Evidence that independent India’s misguided adoption of Soviet-inspired socialism was a monumental mistake that devastated the Indian economy, is accumulating by the day. The prime objective of socialism is to reduce, if not entirely eliminate, income and wealth inequalities within society. Yet according to several reports (Oxfam, Wealth Tracker India), after 79 years of neta-babu socialism, India’s wealthiest 1 percent control 40 percent of national wealth and top 10 percent control 60 percent. Quite obviously Indian socialism has not delivered. Despite this there’s no shortage of learned academics and politicians who fault captains of industry rather than this bankrupt ideology, which has transformed India into perhaps the world’s most inegalitarian nation.
The flaws and lapses of neta-babu socialism are exposed by the self-serving establishment’s neglect of primary education, accorded high priority in all socialist countries, especially China and Russia. As regularly reported by the independent Annual Status of Education Report (ASER) survey, over 50 percent of class VIII children in rural government schools can’t read class III texts or solve simple sums.

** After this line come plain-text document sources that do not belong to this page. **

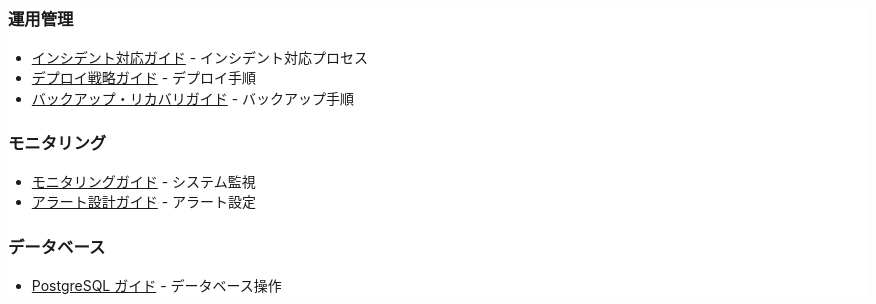 ### 運用管理
- [インシデント対応ガイド](../incident/incident_response.md) - インシデント対応プロセス
- [デプロイ戦略ガイド](../deployment/deployment_strategies.md) - デプロイ手順
- [バックアップ・リカバリガイド](../backup/backup_recovery_guide.md) - バックアップ手順

### モニタリング
- [モニタリングガイド](../monitoring/monitoring_guide.md) - システム監視
- [アラート設計ガイド](../monitoring/alerting_guide.md) - アラート設定

### データベース
- [PostgreSQL ガイド](../../database/postgresql/postgresql_guide.md) - データベース操作
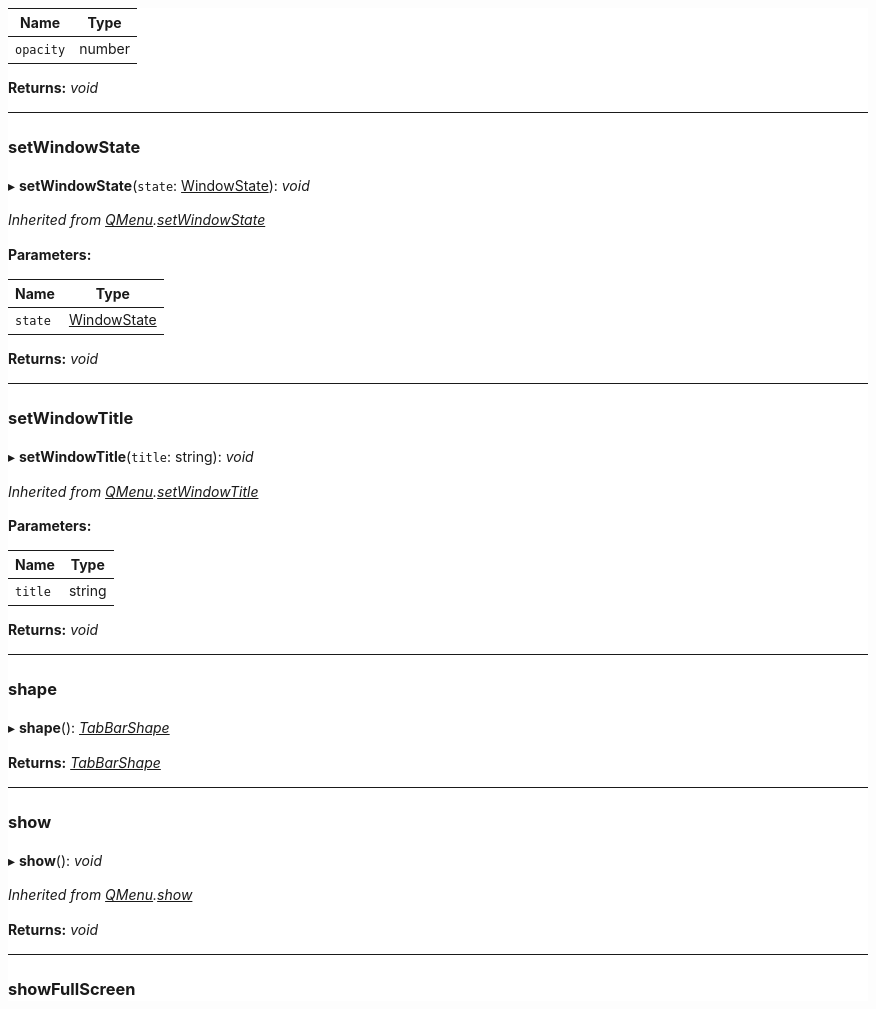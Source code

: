 Name | Type |
------ | ------ |
`opacity` | number |

**Returns:** *void*

___

###  setWindowState

▸ **setWindowState**(`state`: [WindowState](../enums/windowstate.md)): *void*

*Inherited from [QMenu](qmenu.md).[setWindowState](qmenu.md#setwindowstate)*

**Parameters:**

Name | Type |
------ | ------ |
`state` | [WindowState](../enums/windowstate.md) |

**Returns:** *void*

___

###  setWindowTitle

▸ **setWindowTitle**(`title`: string): *void*

*Inherited from [QMenu](qmenu.md).[setWindowTitle](qmenu.md#setwindowtitle)*

**Parameters:**

Name | Type |
------ | ------ |
`title` | string |

**Returns:** *void*

___

###  shape

▸ **shape**(): *[TabBarShape](../enums/tabbarshape.md)*

**Returns:** *[TabBarShape](../enums/tabbarshape.md)*

___

###  show

▸ **show**(): *void*

*Inherited from [QMenu](qmenu.md).[show](qmenu.md#show)*

**Returns:** *void*

___

###  showFullScreen
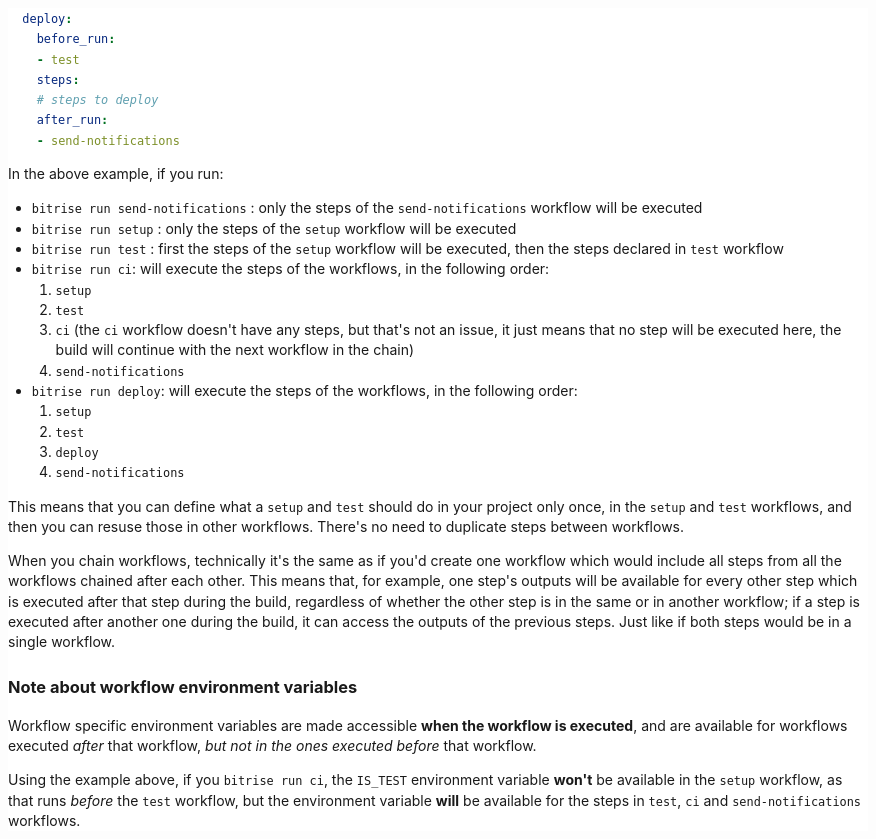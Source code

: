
```yaml
  deploy:
    before_run:
    - test
    steps:
    # steps to deploy
    after_run:
    - send-notifications
```

In the above example, if you run:

- `bitrise run send-notifications` : only the steps of the `send-notifications` workflow will be executed
- `bitrise run setup` : only the steps of the `setup` workflow will be executed
- `bitrise run test` : first the steps of the `setup` workflow will be executed,
  then the steps declared in `test` workflow
- `bitrise run ci`: will execute the steps of the workflows, in the following order:
    1. `setup`
    1. `test`
    1. `ci` (the `ci` workflow doesn't have any steps, but that's not an issue, it just means
       that no step will be executed here, the build will continue with the next workflow in the chain)
    1. `send-notifications`
- `bitrise run deploy`: will execute the steps of the workflows, in the following order:
    1. `setup`
    1. `test`
    1. `deploy`
    1. `send-notifications`

This means that you can define what a `setup` and `test` should do
in your project only once, in the `setup` and `test` workflows,
and then you can resuse those in other workflows.
There's no need to duplicate steps between workflows.

When you chain workflows, technically it's the same as if you'd create
one workflow which would include all steps from all the workflows
chained after each other. This means that, for example,
one step's outputs will be available for
every other step which is executed after that step during the build,
regardless of whether the other step is
in the same or in another workflow; if a step is executed
after another one during the build, it can access the outputs
of the previous steps. Just like if both steps would be in a single workflow.

### Note about workflow environment variables

Workflow specific environment variables are made accessible
__when the workflow is executed__, and are available for workflows
executed _after_ that workflow, _but not in the ones executed before_ that workflow.

Using the example above, if you `bitrise run ci`,
the `IS_TEST` environment variable __won't__ be available in the `setup`
workflow, as that runs _before_ the `test` workflow,
but the environment variable __will__ be available for the steps in `test`, `ci` and
`send-notifications` workflows.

The plain truth is that Indians don’t rue income inequality as much as inequality of opportunity which eight decades of socialism, instead of obliterating — as promised — has entrenched. It’s well-known that people of humblest antecedents succeed in business, academia and politics world over given the merest chance in terms of half-decent education and opportunity. The on-going IPL cricket tournament is replete with stories of boys (and girls) spotted by unsung talent scouts — God bless them — and given formal coaching in rudimentary academies who have taken on formidable global batters and bowlers with confidence and aplomb.
The fault dear Readers is not in our stars, but in the entrenched neta-babu brotherhood which pays lip service to socialism, but denies equality of opportunity to the world’s largest child and youth population, even as complacent academics and the middle class remain mere bystanders.